I originally planned for this to be a quick "link and comment" to an academic article on blogging and the news media, but some of the ideas suggested by the article's premise have touched a nerve.

First the story: I just came across what looks like an interesting acdemic article on the role of weblogs in bringing down Trent Lott after he praised Strom Thurmond's segregationist policies. The article, available in PDF, was published in gnovis, a peer-reviewed communication, culture and technology journal out of Georgetown.

I haven't had a chance to read the article just yet (so the following comments aren't intended as a response to the author's arguments), but I'll try to offer a reading of it later. I do think that online communications (whether blogs or Moveon.org) were instrumental in resisting the outrageous attempts by the FCC to further deregulate the media, but I have to admit, I'm a little suspicious of the hype about blogs as political tools right now. I'm not sure that blogs can have the direct political effect that I'd originally hoped, especially given the ways in which, as Jason J points out (in a post that's pretty ancient by blogosphere standards), the blogosphere tends to organize itself into "echo chambers." I think the "echo chamber" dynamic holds up more in the widely-read blogs, but my original optimisim that weblogs could serve as a kind of independent media is fading fast.

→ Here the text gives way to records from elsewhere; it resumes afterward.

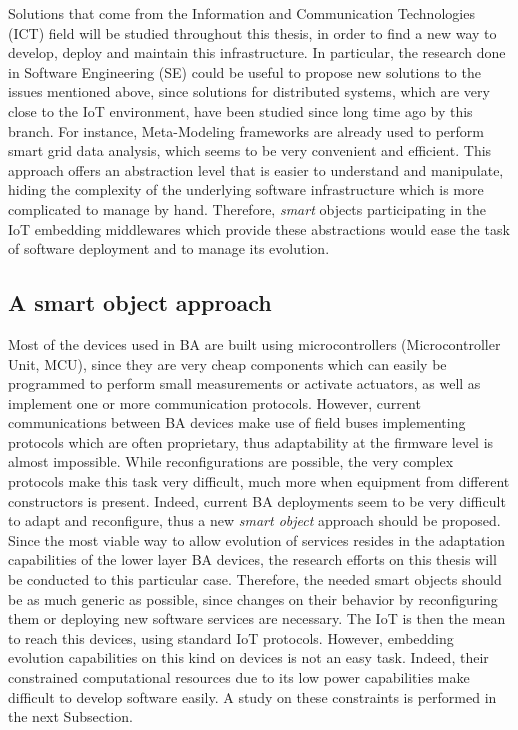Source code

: Solutions that come from the Information and Communication Technologies (ICT) field will be studied throughout this thesis, in order to find a new way to develop, deploy and maintain this infrastructure.
In particular, the research done in Software Engineering (SE) could be useful to propose new solutions to the issues mentioned above, since solutions for distributed systems, which are very close to the IoT environment, have been studied since long time ago by this branch.
For instance, Meta-Modeling frameworks are already used to perform smart grid data analysis\cite{hartmann2014realisticsmartgrid}, which seems to be very convenient and efficient.
This approach offers an abstraction level that is easier to understand and manipulate, hiding the complexity of the underlying software infrastructure which is more complicated to manage by hand.
Therefore, \textit{smart} objects participating in the IoT embedding middlewares which provide these abstractions would ease the task of software deployment and to manage its evolution.

\subsection{A smart object approach}
\label{subsec:smartObjects}
Most of the devices used in BA are built using microcontrollers (Microcontroller Unit, MCU), since they are very cheap components which can easily be programmed to perform small measurements or activate actuators, as well as implement one or more communication protocols.
However, current communications between BA devices make use of field buses implementing protocols which are often proprietary, thus adaptability at the firmware level is almost impossible.
While reconfigurations are possible, the very complex protocols make this task very difficult, much more when equipment from different constructors is present.
Indeed, current BA deployments seem to be very difficult to adapt and reconfigure, thus a new \textit{smart object} approach should be proposed.
Since the most viable way to allow evolution of services resides in the adaptation capabilities of the lower layer BA devices, the research efforts on this thesis will be conducted to this particular case.
Therefore, the needed smart objects should be as much generic as possible, since changes on their behavior by reconfiguring them or deploying new software services are necessary.
The IoT is then the mean to reach this devices, using standard IoT protocols.
However, embedding evolution capabilities on this kind on devices is not an easy task.
Indeed, their constrained computational resources due to its low power capabilities make difficult to develop software easily.
A study on these constraints is performed in the next Subsection.


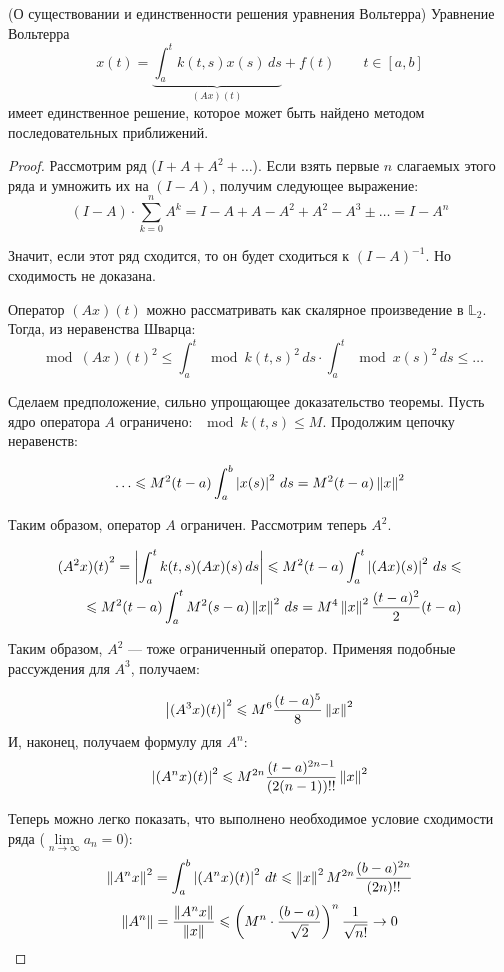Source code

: \documentclass[12pt]{article}
\begin{document}
		\begin{theorem}
			(О существовании и единственности решения уравнения Вольтерра)
			Уравнение Вольтерра
			$$x(t) = \underbrace{\int_a^t k(t,s) x(s) \, ds}_{(Ax)(t)} + f(t) \qquad t\in [a,b]$$
			имеет единственное решение, которое может быть найдено методом последовательных приближений.
		\end{theorem}		
	
		\begin{proof}
			Рассмотрим ряд ($I + A + A^2 + \ldots$). Если взять первые $n$ слагаемых этого ряда и умножить их на $(I - A)$, 
			получим следующее выражение:
			$$(I-A) \cdot \sum_{k=0}^n A^k = I - A + A - A^2 + A^2 - A^3 \pm\ldots = I - A^n$$
		
			Значит, если этот ряд сходится, то он будет сходиться к $(I - A)^{-1}$. Но сходимость не доказана.
		
			Оператор $(Ax)(t)$ можно рассматривать как скалярное произведение в $\mathbb{L}_2$. Тогда, из неравенства Шварца:
			$$\mod{(Ax)(t)}^2 \leq 
			  \int_a^t \mod{k(t,s)}^2 \,ds \cdot \int_a^t \mod{x(s)}^2 \,ds \leq \ldots$$
			  
			Сделаем предположение, сильно упрощающее доказательство теоремы. Пусть ядро оператора $A$ 
			ограничено: $\mod{k(t,s)} \leq M$. Продолжим цепочку неравенств:
		
			$$\ldots \leqslant M^2(t-a) \int_a^b \left| x(s) \right|^2 \,ds = M^2(t-a)\left\| x \right\|^2$$
		
			Таким образом, оператор $A$ ограничен. Рассмотрим теперь $A^2$.
		
			\begin{align*}
				{(A^2x)(t)}^2 = \left| \int_a^t k(t,s)(Ax)(s) \,ds \right| \leqslant M^2(t-a)\int_a^t\left| (Ax)(s) \right|^2\,ds \leqslant \\ 
				\leqslant M^2(t-a)\int_a^tM^2(s-a)\left\| x \right\|^2 \,ds = M^4 \left\| x \right\|^2 \frac{(t-a)^2}{2}(t-a)
			\end{align*}
		
			Таким образом, $A^2$ --- тоже ограниченный оператор. Применяя подобные рассуждения для $A^3$, получаем:
		
			$$\left| (A^3x)(t) \right|^2 \leqslant M^6 \frac{(t-a)^5}{8}\left\| x \right\|^2 $$
			И, наконец, получаем формулу для $A^n$:
			$$\left| (A^nx)(t) \right|^2 \leqslant M^{2n} \frac{(t-a)^{2n-1}}{(2(n-1))!!}\left\| x \right\|^2 $$
		
			Теперь можно легко показать, что выполнено необходимое условие сходимости ряда 
			($\underset{n\rightarrow\infty}{\lim} a_n = 0$):
			$$\left\| A^nx \right\|^2 = \int_a^b \left| (A^nx)(t) \right|^2 \,dt \leqslant \left\| x \right\|^2 M^{2n} \frac{(b-a)^{2n}}{(2n)!!}$$
			$$\left\| A^n \right\| = \frac{\left\| A^nx \right\|}{\left\| x \right\|} \leqslant 
			  \left( M^n\cdot\frac{(b-a)}{\sqrt{2}}\right)^n \frac{1}{\sqrt{n!}} \rightarrow 0$$
			  

\end{proof}
\end{document}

Some of my pessimism could be self-critique or self-reflection after finishing my article on weblogs, but I've found myself feeling resistant to reading more overtly political weblogs lately. I think my lack of interest grows out of this "echo chamber" dynamic, the sense that very few political blogs are doing anything new with the medium. I think this distaste might grow out of the sense that some bloggers almost compulsively blog every story that comes across the wire, often without adding much of a reading of the story (and, quite frankly, I'd rather have my Krugman straight, no chaser).

I do think the potential of using weblogs as a means of building community is worthwhile, and perhaps the echo chamber can be used to positive effect (a la Howard Dean's campaign blogs), but the noise is really drowning out the signal right now.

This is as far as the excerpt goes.